Select one dozen chops cut from the loin; trim, season with salt and pepper; dip in melted butter and broil over a clear fire, nearly ten minutes, turning frequently. Lay on warm platter and garnish with parsley.
Cut two pounds of chops from the best end of a neck of mutton, and pare away all the fat. A portion of the breast may be cut into squares and used, but a neck, of mutton is the best joint for the purpose. Take as many potatoes as will amount, after paring, to twice the weight of the meat. Slice with 8 large onions. Put layer of potatoes and onions at the bottom of stewpan. Place the meat on this and season it plentifully with pepper, and lightly with salt. Pack closely and cover the meat with another layer of potato and onion.
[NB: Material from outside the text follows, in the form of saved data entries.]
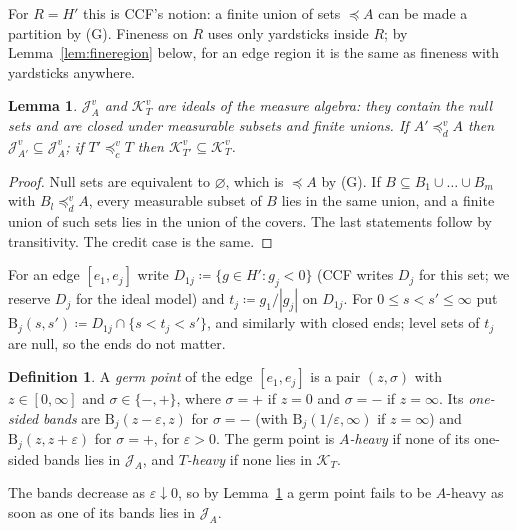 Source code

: \documentclass[11pt]{article}
\newtheorem{lemma}[theorem]{Lemma}
\theoremstyle{definition}\newtheorem{definition}[theorem]{Definition}
\theoremstyle{remark}\newtheorem{remark}[theorem]{Remark}
\newcommand{\Band}{\mathrm{B}}
\newcommand{\Jid}{\mathcal J}
\newcommand{\Kid}{\mathcal K}
\begin{document}
For $R=H'$ this is CCF's notion: a finite union of sets $\preceq A$ can be
made a partition by (G). Fineness on $R$ uses only yardsticks inside $R$; by
Lemma~\ref{lem:fineregion} below, for an edge region it is the same as
fineness with yardsticks anywhere.

\begin{lemma}\label{lem:ideal}
$\Jid^v_A$ and $\Kid^v_T$ are ideals of the measure algebra: they contain
the null sets and are closed under measurable subsets and finite unions. If
$A'\preceq^v_dA$ then $\Jid^v_{A'}\subseteq\Jid^v_A$; if
$T'\preceq^v_cT$ then $\Kid^v_{T'}\subseteq\Kid^v_T$.
\end{lemma}
\begin{proof}
Null sets are equivalent to $\varnothing$, which is $\preceq A$ by (G). If
$B\subseteq B_1\cup\dots\cup B_m$ with $B_l\preceq^v_dA$, every measurable
subset of $B$ lies in the same union, and a finite union of such sets lies
in the union of the covers. The last statements follow by transitivity. The
credit case is the same.
\end{proof}

For an edge $[e_1,e_j]$ write $D_{1j}\coloneqq\{g\in H':g_j<0\}$ (CCF writes
$D_j$ for this set; we reserve $D_j$ for the ideal model) and
$t_j\coloneqq g_1/|g_j|$ on $D_{1j}$. For $0\le s<s'\le\infty$ put
$\Band_j(s,s')\coloneqq D_{1j}\cap\{s<t_j<s'\}$, and similarly with closed
ends; level sets of $t_j$ are null, so the ends do not matter.

\begin{definition}\label{def:germ}
A \emph{germ point} of the edge $[e_1,e_j]$ is a pair $(z,\sigma)$ with
$z\in[0,\infty]$ and $\sigma\in\{-,+\}$, where $\sigma=+$ if $z=0$ and
$\sigma=-$ if $z=\infty$. Its \emph{one-sided bands} are
$\Band_j(z-\varepsilon,z)$ for $\sigma=-$ (with $\Band_j(1/\varepsilon,\infty)$
if $z=\infty$) and $\Band_j(z,z+\varepsilon)$ for $\sigma=+$, for
$\varepsilon>0$. The germ point is \emph{$A$-heavy} if none of its one-sided
bands lies in $\Jid_A$, and \emph{$T$-heavy} if none lies in $\Kid_T$.
\end{definition}

The bands decrease as $\varepsilon\downarrow0$, so by Lemma~\ref{lem:ideal}
a germ point fails to be $A$-heavy as soon as one of its bands lies in
$\Jid_A$.
\end{document}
Pour in as much water or stock as will moisten the topmost layer, cover the stewpan tightly, and let its contents simmer gently for three hours. Don't remove lid, as this will let out the flavor.
Wash and parboil one pair of sweetbreads, then put into cold water; remove outside skin and all membrane; then with silver knife chop in small pieces and measure. There should be one-half of a pint of chopped meat. Put one-quarter pint of cream into a sauce-pan; rub together one level teaspoonful of butter, a heaping teaspoonful of Albers flour; stir into the hot cream until you have a smooth paste; add the yolk of one egg and the sweetbread; mix and cook one minute, take from the fire and if desired, add one dozen mushrooms chopped fine; if fresh they must be cooked before chopping; add one tablespoonful of salt, one salt-spoonful of pepper, one teaspoonful of finely-chopped parsley, 10 drops of onion juice; mix well. When cool form into croquettes; roll into beaten eggs and bread crumbs, fry in hot lard.